● **Problem requirements**
Look through the data below and extract, unchanged, the lines from the one that contains "- **Validation**: Ensures end" to the one that contains "### 3. Attendance Editing", both included.

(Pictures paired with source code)
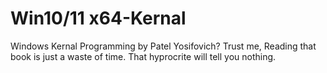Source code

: # Win10/11 x64-Kernal

Windows Kernal Programming by Patel Yosifovich? Trust me, Reading that book is just a waste of time. That hyprocrite will tell you nothing.

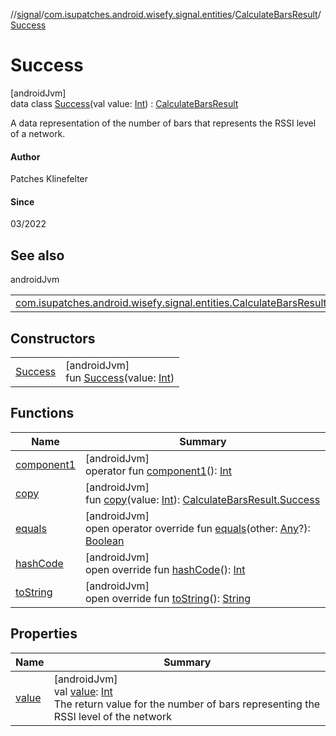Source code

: //[signal](../../../../index.md)/[com.isupatches.android.wisefy.signal.entities](../../index.md)/[CalculateBarsResult](../index.md)/[Success](index.md)

# Success

[androidJvm]\
data class [Success](index.md)(val value: [Int](https://kotlinlang.org/api/latest/jvm/stdlib/kotlin/-int/index.html)) : [CalculateBarsResult](../index.md)

A data representation of the number of bars that represents the RSSI level of a network.

#### Author

Patches Klinefelter

#### Since

03/2022

## See also

androidJvm

| | |
|---|---|
| [com.isupatches.android.wisefy.signal.entities.CalculateBarsResult](../index.md) |  |

## Constructors

| | |
|---|---|
| [Success](-success.md) | [androidJvm]<br>fun [Success](-success.md)(value: [Int](https://kotlinlang.org/api/latest/jvm/stdlib/kotlin/-int/index.html)) |

## Functions

| Name | Summary |
|---|---|
| [component1](component1.md) | [androidJvm]<br>operator fun [component1](component1.md)(): [Int](https://kotlinlang.org/api/latest/jvm/stdlib/kotlin/-int/index.html) |
| [copy](copy.md) | [androidJvm]<br>fun [copy](copy.md)(value: [Int](https://kotlinlang.org/api/latest/jvm/stdlib/kotlin/-int/index.html)): [CalculateBarsResult.Success](index.md) |
| [equals](../../-compare-signal-level-result/index.md#585090901%2FFunctions%2F1816002514) | [androidJvm]<br>open operator override fun [equals](../../-compare-signal-level-result/index.md#585090901%2FFunctions%2F1816002514)(other: [Any](https://kotlinlang.org/api/latest/jvm/stdlib/kotlin/-any/index.html)?): [Boolean](https://kotlinlang.org/api/latest/jvm/stdlib/kotlin/-boolean/index.html) |
| [hashCode](../../-compare-signal-level-result/index.md#1794629105%2FFunctions%2F1816002514) | [androidJvm]<br>open override fun [hashCode](../../-compare-signal-level-result/index.md#1794629105%2FFunctions%2F1816002514)(): [Int](https://kotlinlang.org/api/latest/jvm/stdlib/kotlin/-int/index.html) |
| [toString](../../-compare-signal-level-result/index.md#1616463040%2FFunctions%2F1816002514) | [androidJvm]<br>open override fun [toString](../../-compare-signal-level-result/index.md#1616463040%2FFunctions%2F1816002514)(): [String](https://kotlinlang.org/api/latest/jvm/stdlib/kotlin/-string/index.html) |

## Properties

| Name | Summary |
|---|---|
| [value](value.md) | [androidJvm]<br>val [value](value.md): [Int](https://kotlinlang.org/api/latest/jvm/stdlib/kotlin/-int/index.html)<br>The return value for the number of bars representing the RSSI level of the network |
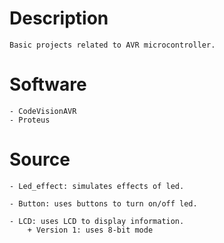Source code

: # Description
    Basic projects related to AVR microcontroller.

# Software
    - CodeVisionAVR
    - Proteus

# Source
    - Led_effect: simulates effects of led.

    - Button: uses buttons to turn on/off led.

    - LCD: uses LCD to display information.
        + Version 1: uses 8-bit mode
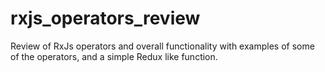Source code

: # rxjs_operators_review
Review of RxJs operators and overall functionality with examples of some of the operators, and a simple Redux like function.
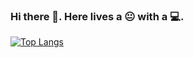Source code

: ### Hi there 👋. Here lives a :neutral_face: with a :computer:.

[![Top Langs](https://stats-4wangyu.vercel.app/api/top-langs/?username=4wangyu&layout=compact&hide=ruby,swift,kotlin)](https://github.com/4wangyu)

<!--
**4wangyu/4wangyu** is a ✨ _special_ ✨ repository because its `README.md` (this file) appears on your GitHub profile.

Here are some ideas to get you started:

- 🔭 I’m currently working on ...
- 🌱 I’m currently learning ...
- 👯 I’m looking to collaborate on ...
- 🤔 I’m looking for help with ...
- 💬 Ask me about ...
- 📫 How to reach me: ...
- 😄 Pronouns: ...
- ⚡ Fun fact: ...
-->
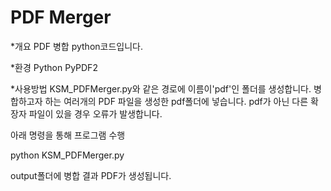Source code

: # PDF Merger

*개요
 PDF 병합 python코드입니다.

*환경
 Python
 PyPDF2 
 
*사용방법
 KSM_PDFMerger.py와 같은 경로에 이름이'pdf'인 폴더를 생성합니다.
 병합하고자 하는 여러개의 PDF 파일을 생성한 pdf폴더에 넣습니다. 
 pdf가 아닌 다른 확장자 파일이 있을 경우 오류가 발생합니다.
 
 아래 명령을 통해 프로그램 수행
 
 
 python KSM_PDFMerger.py
 
 
 output폴더에 병합 결과 PDF가 생성됩니다.
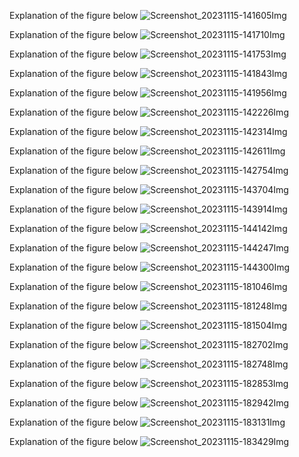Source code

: Explanation of the figure below ![Screenshot_20231115-141605Img](ExamFormImages/Screenshot_20231115-141605.jpg)


Explanation of the figure below ![Screenshot_20231115-141710Img](ExamFormImages/Screenshot_20231115-141710.jpg)


Explanation of the figure below ![Screenshot_20231115-141753Img](ExamFormImages/Screenshot_20231115-141753.jpg)


Explanation of the figure below ![Screenshot_20231115-141843Img](ExamFormImages/Screenshot_20231115-141843.jpg)


Explanation of the figure below ![Screenshot_20231115-141956Img](ExamFormImages/Screenshot_20231115-141956.jpg)


Explanation of the figure below ![Screenshot_20231115-142226Img](ExamFormImages/Screenshot_20231115-142226.jpg)


Explanation of the figure below ![Screenshot_20231115-142314Img](ExamFormImages/Screenshot_20231115-142314.jpg)


Explanation of the figure below ![Screenshot_20231115-142611Img](ExamFormImages/Screenshot_20231115-142611.jpg)


Explanation of the figure below ![Screenshot_20231115-142754Img](ExamFormImages/Screenshot_20231115-142754.jpg)


Explanation of the figure below ![Screenshot_20231115-143704Img](ExamFormImages/Screenshot_20231115-143704.jpg)


Explanation of the figure below ![Screenshot_20231115-143914Img](ExamFormImages/Screenshot_20231115-143914.jpg)


Explanation of the figure below ![Screenshot_20231115-144142Img](ExamFormImages/Screenshot_20231115-144142.jpg)


Explanation of the figure below ![Screenshot_20231115-144247Img](ExamFormImages/Screenshot_20231115-144247.jpg)


Explanation of the figure below ![Screenshot_20231115-144300Img](ExamFormImages/Screenshot_20231115-144300.jpg)


Explanation of the figure below ![Screenshot_20231115-181046Img](ExamFormImages/Screenshot_20231115-181046.jpg)


Explanation of the figure below ![Screenshot_20231115-181248Img](ExamFormImages/Screenshot_20231115-181248.jpg)


Explanation of the figure below ![Screenshot_20231115-181504Img](ExamFormImages/Screenshot_20231115-181504.jpg)


Explanation of the figure below ![Screenshot_20231115-182702Img](ExamFormImages/Screenshot_20231115-182702.jpg)


Explanation of the figure below ![Screenshot_20231115-182748Img](ExamFormImages/Screenshot_20231115-182748.jpg)


Explanation of the figure below ![Screenshot_20231115-182853Img](ExamFormImages/Screenshot_20231115-182853.jpg)


Explanation of the figure below ![Screenshot_20231115-182942Img](ExamFormImages/Screenshot_20231115-182942.jpg)


Explanation of the figure below ![Screenshot_20231115-183131Img](ExamFormImages/Screenshot_20231115-183131.jpg)


Explanation of the figure below ![Screenshot_20231115-183429Img](ExamFormImages/Screenshot_20231115-183429.jpg)





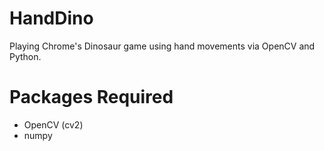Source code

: # HandDino
Playing Chrome's Dinosaur game using hand movements via OpenCV and Python.

# Packages Required
* OpenCV (cv2)
* numpy


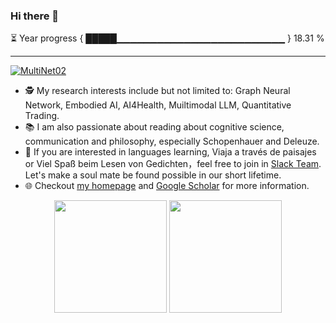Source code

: ### Hi there 👋

⏳ Year progress { █████▁▁▁▁▁▁▁▁▁▁▁▁▁▁▁▁▁▁▁▁▁▁▁▁▁ } 18.31 %

---

<div align="center"> 
</div>
   <a href="https://github.com/MultiNet02" target="_blank"><img alt="MultiNet02" src="https://badges.pufler.dev/visits/MultiNet02/MultiNet02?logo=GitHub&label=visits&color=success&logoColor=white&style=flat-square"/></a>  
</div>

- 🕵️ My research interests include but not limited to: Graph Neural Network, Embodied AI, AI4Health, Muiltimodal LLM, Quantitative Trading.
- 📚 I am also passionate about reading about cognitive science, communication and philosophy, especially Schopenhauer and Deleuze.
- 👀 If you are interested in languages learning, Viaja a través de paisajes or Viel Spaß beim Lesen von Gedichten，feel free to join in [Slack Team](). Let's make a soul mate be found possible in our short lifetime.
- 🌐 Checkout [my homepage](http://multinet02.github.io/) and [Google Scholar]() for more information.

<p align="center">
<img height="180px" src="https://github-readme-stats.vercel.app/api?username=MultiNet02&show_icons=true&theme=radical&count_private=true" />
<img height="180px" src="https://github-readme-stats.vercel.app/api/top-langs/?username=MultiNet02&layout=compact&theme=radical" />
</p>


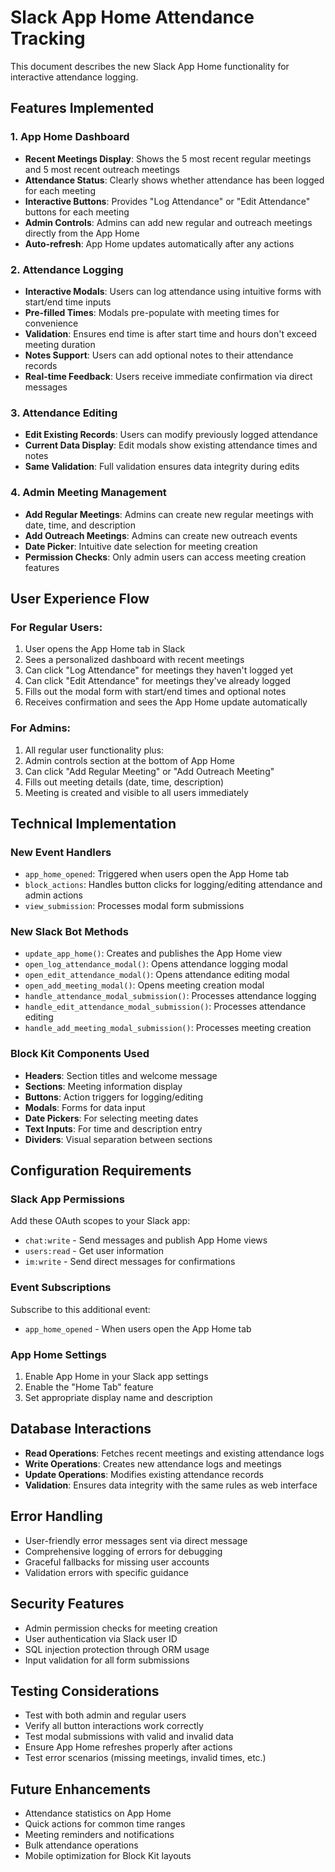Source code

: # Slack App Home Attendance Tracking

This document describes the new Slack App Home functionality for interactive attendance logging.

## Features Implemented

### 1. App Home Dashboard
- **Recent Meetings Display**: Shows the 5 most recent regular meetings and 5 most recent outreach meetings
- **Attendance Status**: Clearly shows whether attendance has been logged for each meeting
- **Interactive Buttons**: Provides "Log Attendance" or "Edit Attendance" buttons for each meeting
- **Admin Controls**: Admins can add new regular and outreach meetings directly from the App Home
- **Auto-refresh**: App Home updates automatically after any actions

### 2. Attendance Logging
- **Interactive Modals**: Users can log attendance using intuitive forms with start/end time inputs
- **Pre-filled Times**: Modals pre-populate with meeting times for convenience
- **Validation**: Ensures end time is after start time and hours don't exceed meeting duration
- **Notes Support**: Users can add optional notes to their attendance records
- **Real-time Feedback**: Users receive immediate confirmation via direct messages

### 3. Attendance Editing
- **Edit Existing Records**: Users can modify previously logged attendance
- **Current Data Display**: Edit modals show existing attendance times and notes
- **Same Validation**: Full validation ensures data integrity during edits

### 4. Admin Meeting Management
- **Add Regular Meetings**: Admins can create new regular meetings with date, time, and description
- **Add Outreach Meetings**: Admins can create new outreach events
- **Date Picker**: Intuitive date selection for meeting creation
- **Permission Checks**: Only admin users can access meeting creation features

## User Experience Flow

### For Regular Users:
1. User opens the App Home tab in Slack
2. Sees a personalized dashboard with recent meetings
3. Can click "Log Attendance" for meetings they haven't logged yet
4. Can click "Edit Attendance" for meetings they've already logged
5. Fills out the modal form with start/end times and optional notes
6. Receives confirmation and sees the App Home update automatically

### For Admins:
1. All regular user functionality plus:
2. Admin controls section at the bottom of App Home
3. Can click "Add Regular Meeting" or "Add Outreach Meeting"
4. Fills out meeting details (date, time, description)
5. Meeting is created and visible to all users immediately

## Technical Implementation

### New Event Handlers
- `app_home_opened`: Triggered when users open the App Home tab
- `block_actions`: Handles button clicks for logging/editing attendance and admin actions
- `view_submission`: Processes modal form submissions

### New Slack Bot Methods
- `update_app_home()`: Creates and publishes the App Home view
- `open_log_attendance_modal()`: Opens attendance logging modal
- `open_edit_attendance_modal()`: Opens attendance editing modal
- `open_add_meeting_modal()`: Opens meeting creation modal
- `handle_attendance_modal_submission()`: Processes attendance logging
- `handle_edit_attendance_modal_submission()`: Processes attendance editing
- `handle_add_meeting_modal_submission()`: Processes meeting creation

### Block Kit Components Used
- **Headers**: Section titles and welcome message
- **Sections**: Meeting information display
- **Buttons**: Action triggers for logging/editing
- **Modals**: Forms for data input
- **Date Pickers**: For selecting meeting dates
- **Text Inputs**: For time and description entry
- **Dividers**: Visual separation between sections

## Configuration Requirements

### Slack App Permissions
Add these OAuth scopes to your Slack app:
- `chat:write` - Send messages and publish App Home views
- `users:read` - Get user information
- `im:write` - Send direct messages for confirmations

### Event Subscriptions
Subscribe to this additional event:
- `app_home_opened` - When users open the App Home tab

### App Home Settings
1. Enable App Home in your Slack app settings
2. Enable the "Home Tab" feature
3. Set appropriate display name and description

## Database Interactions
- **Read Operations**: Fetches recent meetings and existing attendance logs
- **Write Operations**: Creates new attendance logs and meetings
- **Update Operations**: Modifies existing attendance records
- **Validation**: Ensures data integrity with the same rules as web interface

## Error Handling
- User-friendly error messages sent via direct message
- Comprehensive logging of errors for debugging
- Graceful fallbacks for missing user accounts
- Validation errors with specific guidance

## Security Features
- Admin permission checks for meeting creation
- User authentication via Slack user ID
- SQL injection protection through ORM usage
- Input validation for all form submissions

## Testing Considerations
- Test with both admin and regular users
- Verify all button interactions work correctly
- Test modal submissions with valid and invalid data
- Ensure App Home refreshes properly after actions
- Test error scenarios (missing meetings, invalid times, etc.)

## Future Enhancements
- Attendance statistics on App Home
- Quick actions for common time ranges
- Meeting reminders and notifications
- Bulk attendance operations
- Mobile optimization for Block Kit layouts
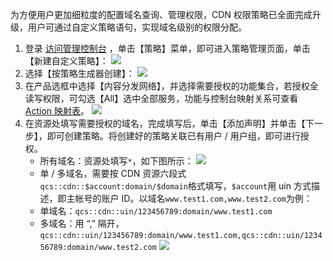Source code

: 为方便用户更加细粒度的配置域名查询、管理权限，CDN 权限策略已全面完成升级，用户可通过自定义策略语句，实现域名级别的权限分配。

1. 登录 [访问管理控制台](https://console.cloud.tencent.com/cam/overview) ，单击【策略】菜单，即可进入策略管理页面，单击【新建自定义策略】：
   ![](https://main.qcloudimg.com/raw/6570c1642d59bf00b5dee346f48ddf0e.png)
2. 选择【按策略生成器创建】：
   ![](https://main.qcloudimg.com/raw/12a78b0a490d6cd95a4427b92710400f.png)
3. 在产品选框中选择【内容分发网络】，并选择需要授权的功能集合，若授权全读写权限，可勾选【All】选中全部服务，功能与控制台映射关系可查看 [Action 映射表](https://cloud.tencent.com/document/product/228/41867)。
   ![](https://main.qcloudimg.com/raw/16c968c01bb9811df5a6356f4a364928.png)
4. 在资源处填写需要授权的域名，完成填写后，单击【添加声明】并单击【下一步】，即可创建策略。将创建好的策略关联已有用户 / 用户组，即可进行授权。
   - 所有域名：资源处填写`*`，如下图所示：
     ![](https://main.qcloudimg.com/raw/79b195a8e2adad7d29adcba204b84773.png)
   - 单 / 多域名，需要按 CDN 资源六段式`qcs::cdn::$account:domain/$domain`格式填写，`$account`用 uin 方式描述，即主帐号的账户 ID。以域名`www.test1.com,www.test2.com`为例：
   - 单域名：`qcs::cdn::uin/123456789:domain/www.test1.com`
   - 多域名：用 “,” 隔开，`qcs::cdn::uin/123456789:domain/www.test1.com,qcs::cdn::uin/123456789:domain/www.test2.com`
     ![](https://main.qcloudimg.com/raw/b2236883fa1e8eaa549892738db56e5a.png)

● **Solution for this exercise**
- **Validation**: Ensures end time is after start time and hours don't exceed meeting duration
- **Notes Support**: Users can add optional notes to their attendance records
- **Real-time Feedback**: Users receive immediate confirmation via direct messages

### 3. Attendance Editing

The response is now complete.